Transcribe, word for word and without additions, each line below from the one containing "### [Boost.Rational](Documentation/Boost.Rational.md);" through the one containing "If you like", both ends included.

(Stored data entries)
━━━━━━━━━━━━━━━━━━━━

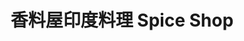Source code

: ---
title: "香料屋印度料理 Spice Shop"
description: "香料屋印度料理 Spice Shop"
layout: shop
keywords:
  - 美食競賽
  - 台灣美食
  - 美食精選
datePublished: "2025-06-30"
dateModified: "2025-07-03"
city: "台北市"
district: "士林區"
address: "台北市士林區天母東路65號"
phone: "0228737775"
geo: "25.11827606136289, 121.53415307894316"
google_map: "https://maps.app.goo.gl/AHGJ6nyErtHrHiCNA"
footinder: "https://footinder.com.tw/%E5%8F%B0%E5%8C%97%E5%B8%82%E5%A3%AB%E6%9E%97%E5%8D%80/42340/"
official: "https://www.spiceshoptw.com/"
award:
  - name: "500盤"
    year: "2024"
    entries:
      - dishes:
          - "雞肉雪茄捲"

---
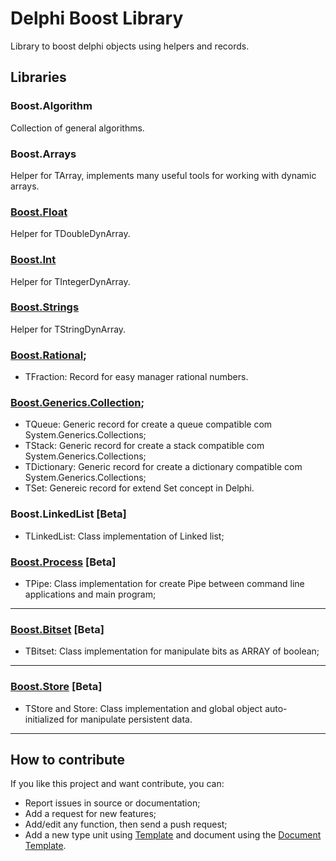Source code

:# Delphi Boost Library

Library to boost delphi objects using helpers and records.

## Libraries

### Boost.Algorithm

Collection of general algorithms.

### Boost.Arrays

Helper for TArray, implements many useful tools for working with dynamic arrays.

### [Boost.Float](Documentation/Boost.Float.md)

Helper for TDoubleDynArray.

### [Boost.Int](Documentation/Boost.Int.md)

Helper for TIntegerDynArray.

### [Boost.Strings](Documentation/Boost.Strings.md)

Helper for TStringDynArray.

### [Boost.Rational](Documentation/Boost.Rational.md);

- TFraction: Record for easy manager rational numbers.

### [Boost.Generics.Collection](Documentation/Boost.Generics.Collection.md);

- TQueue<T>: Generic record for create a queue compatible com System.Generics.Collections;
- TStack<T>: Generic record for create a stack compatible com System.Generics.Collections;
- TDictionary<T>: Generic record for create a dictionary compatible com System.Generics.Collections;
- TSet<T>: Genereic record for extend Set concept in Delphi.

### Boost.LinkedList [Beta]

- TLinkedList<T>: Class implementation of Linked list;

### [Boost.Process](Documentation/Boost.Process.md) [Beta]

- TPipe: Class implementation for create Pipe between command line applications and main program;
<hr width=”100%”>

### [Boost.Bitset](Documentation/Boost.Bitset.md) [Beta]

- TBitset: Class implementation for manipulate bits as ARRAY of boolean;
<hr width=”100%”>

### [Boost.Store](Documentation/Boost.Store.md) [Beta]

- TStore and Store: Class implementation and global object auto-initialized for manipulate persistent data.

<hr width=”100%”>

## How to contribute

If you like this project and want contribute, you can:

- Report issues in source or documentation;
- Add a request for new features;
- Add/edit any function, then send a push request;
- Add a new type unit using [Template](Source/Template/Boost.Template.pas) and document using the [Document Template](Documentation/Boost.Template.md).

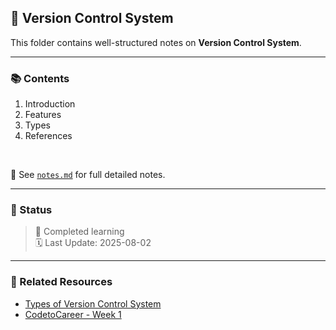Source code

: ## 📘 Version Control System

This folder contains well-structured notes on <b>Version Control System</b>.

____

### 📚 Contents

<ol>
<li>Introduction</li>
<li>Features</li>
<li>Types</li>
<li>References</li>
</ol> <br>

📄 See [`notes.md`](./notes.md) for full detailed notes.

____

### 🔄 Status

> 🧠 Completed learning <br>
> 🗓️ Last Update: 2025-08-02

____

### 🔗 Related Resources

- [Types of Version Control System](https://medium.com/version-control-system/types-of-version-control-system-766a6b656088)
- [CodetoCareer - Week 1](https://www.linkedin.com/posts/activity-7347684791116292096-e6O7?utm_source=share&utm_medium=member_desktop&rcm=ACoAAE-UhZwBDTW7JxUFdBcAbzubFz_HhQRI1Ng)
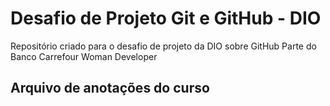 # Desafio de Projeto Git e GitHub - DIO
Repositório criado para o desafio de projeto da DIO sobre GitHub
Parte do Banco Carrefour Woman Developer

## Arquivo de anotações do curso
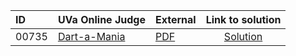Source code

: | ID | UVa Online Judge | External | Link to solution |
|:---|:---|:---|:---:|
| 00735 | [Dart-a-Mania](https://onlinejudge.org/index.php?option=com_onlinejudge&Itemid=8&category=24&page=show_problem&problem=676) | [PDF](https://onlinejudge.org/external/7/735.pdf) | [Solution](https://github.com/versenyi98/uva-solutions/tree/main/solutions/00735%20-%20Dart-a-Mania)|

━━━━━━━━━━━━━━━━━━━━

• Answer to this problem:
### [Boost.Rational](Documentation/Boost.Rational.md);

- TFraction: Record for easy manager rational numbers.

### [Boost.Generics.Collection](Documentation/Boost.Generics.Collection.md);

- TQueue<T>: Generic record for create a queue compatible com System.Generics.Collections;
- TStack<T>: Generic record for create a stack compatible com System.Generics.Collections;
- TDictionary<T>: Generic record for create a dictionary compatible com System.Generics.Collections;
- TSet<T>: Genereic record for extend Set concept in Delphi.

### Boost.LinkedList [Beta]

- TLinkedList<T>: Class implementation of Linked list;

### [Boost.Process](Documentation/Boost.Process.md) [Beta]

- TPipe: Class implementation for create Pipe between command line applications and main program;
<hr width=”100%”>

### [Boost.Bitset](Documentation/Boost.Bitset.md) [Beta]

- TBitset: Class implementation for manipulate bits as ARRAY of boolean;
<hr width=”100%”>

### [Boost.Store](Documentation/Boost.Store.md) [Beta]

- TStore and Store: Class implementation and global object auto-initialized for manipulate persistent data.

<hr width=”100%”>

## How to contribute

If you like this project and want contribute, you can:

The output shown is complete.